Le nouveau cuvier offre plusieurs points de vue spectaculaires : « On a un tableau sur la Dordogne et le château, un autre sur les vignes de Pavie-Macquin et de Troplong-Mondot. Quand on se décale, on voit aussi Trottevieille. C’est un lieu très inspirant », résume Vincent Millet. Au-delà de la technique, ce cuvier est une déclaration d’intention : celle d’installer durablement le Prieuré parmi les propriétés de référence de Saint-Émilion.

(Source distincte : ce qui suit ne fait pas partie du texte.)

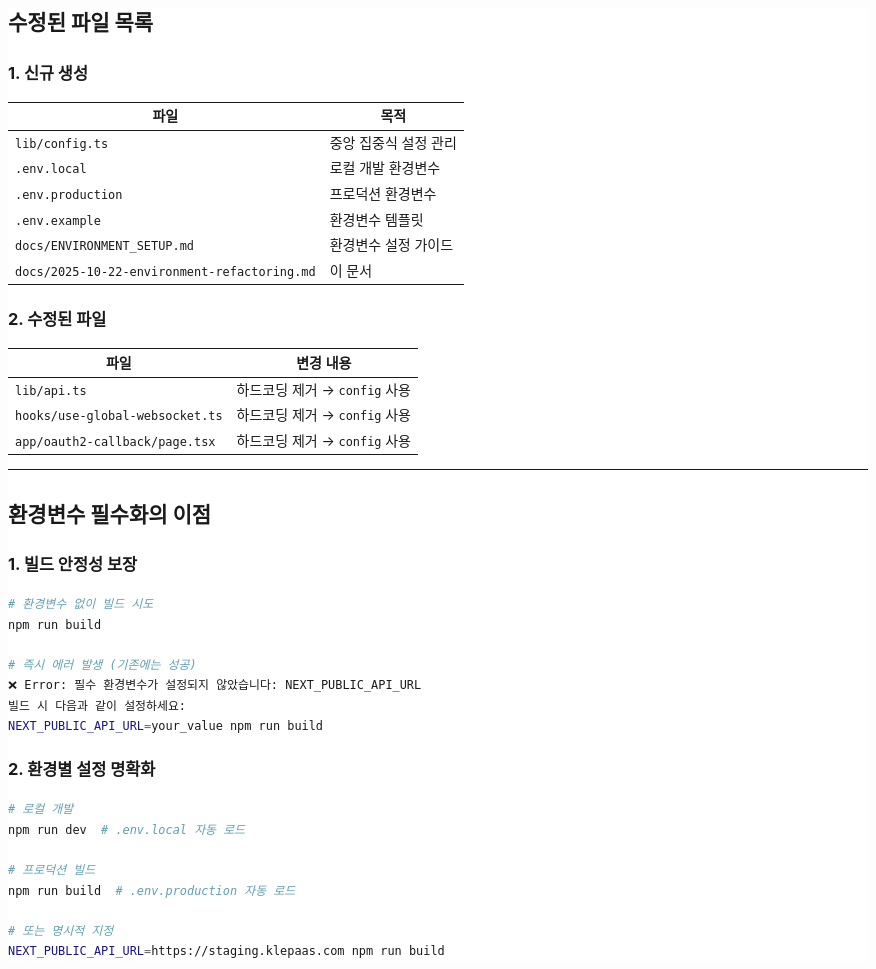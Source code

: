 
## 수정된 파일 목록

### 1. 신규 생성

| 파일 | 목적 |
|------|------|
| `lib/config.ts` | 중앙 집중식 설정 관리 |
| `.env.local` | 로컬 개발 환경변수 |
| `.env.production` | 프로덕션 환경변수 |
| `.env.example` | 환경변수 템플릿 |
| `docs/ENVIRONMENT_SETUP.md` | 환경변수 설정 가이드 |
| `docs/2025-10-22-environment-refactoring.md` | 이 문서 |

### 2. 수정된 파일

| 파일 | 변경 내용 |
|------|-----------|
| `lib/api.ts` | 하드코딩 제거 → `config` 사용 |
| `hooks/use-global-websocket.ts` | 하드코딩 제거 → `config` 사용 |
| `app/oauth2-callback/page.tsx` | 하드코딩 제거 → `config` 사용 |

---

## 환경변수 필수화의 이점

### 1. 빌드 안정성 보장

```bash
# 환경변수 없이 빌드 시도
npm run build

# 즉시 에러 발생 (기존에는 성공)
❌ Error: 필수 환경변수가 설정되지 않았습니다: NEXT_PUBLIC_API_URL
빌드 시 다음과 같이 설정하세요:
NEXT_PUBLIC_API_URL=your_value npm run build
```

### 2. 환경별 설정 명확화

```bash
# 로컬 개발
npm run dev  # .env.local 자동 로드

# 프로덕션 빌드
npm run build  # .env.production 자동 로드

# 또는 명시적 지정
NEXT_PUBLIC_API_URL=https://staging.klepaas.com npm run build
```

Un nouvel écrin pour les propriétés de Suravenir à Saint-Émilion

En poursuivant le chemin à environ 400 à 500 mètres de la Porte Brunet – l'une des entrées historiques de Saint-Émilion – on découvre un ensemble immobilier récemment acquis par Suravenir en 2020. Il s’agit d’un pâté de maisons stratégiquement situé, dans lequel se dessinent déjà les contours du futur siège de la SCEA des Deux Terroirs, entité regroupant les domaines Vray Croix de Gay et Le Prieuré. « Ce pâté de maisons comprend une demeure qui sera dédiée à notre siège social », explique Vincent Millet « Et dans son prolongement, on a un plateau avec plusieurs vocations. » Au rez-de-chaussée, une boutique accueillera les visiteurs et amateurs de vin, leur proposant les cuvées issues des propriétés de Suravenir. À l’étage, un open space verra le jour, conçu pour accueillir des séminaires et réunions professionnelles. Mais le projet le plus ambitieux se cache sous terre, dans une ancienne carrière réaménagée en silo « On a un silo qui est creusé dans la roche, qui nous servira à la fois de lieu de réception pour déjeuner, mais aussi de lieu immersif pour découvrir toutes les propriétés. » Un film immersif y sera projeté sur les parois calcaires, permettant aux visiteurs de découvrir l’univers de Calon Ségur et des autres domaines « Aujourd’hui, avec les outils technologiques, on arrive à faire des choses vraiment remarquables. »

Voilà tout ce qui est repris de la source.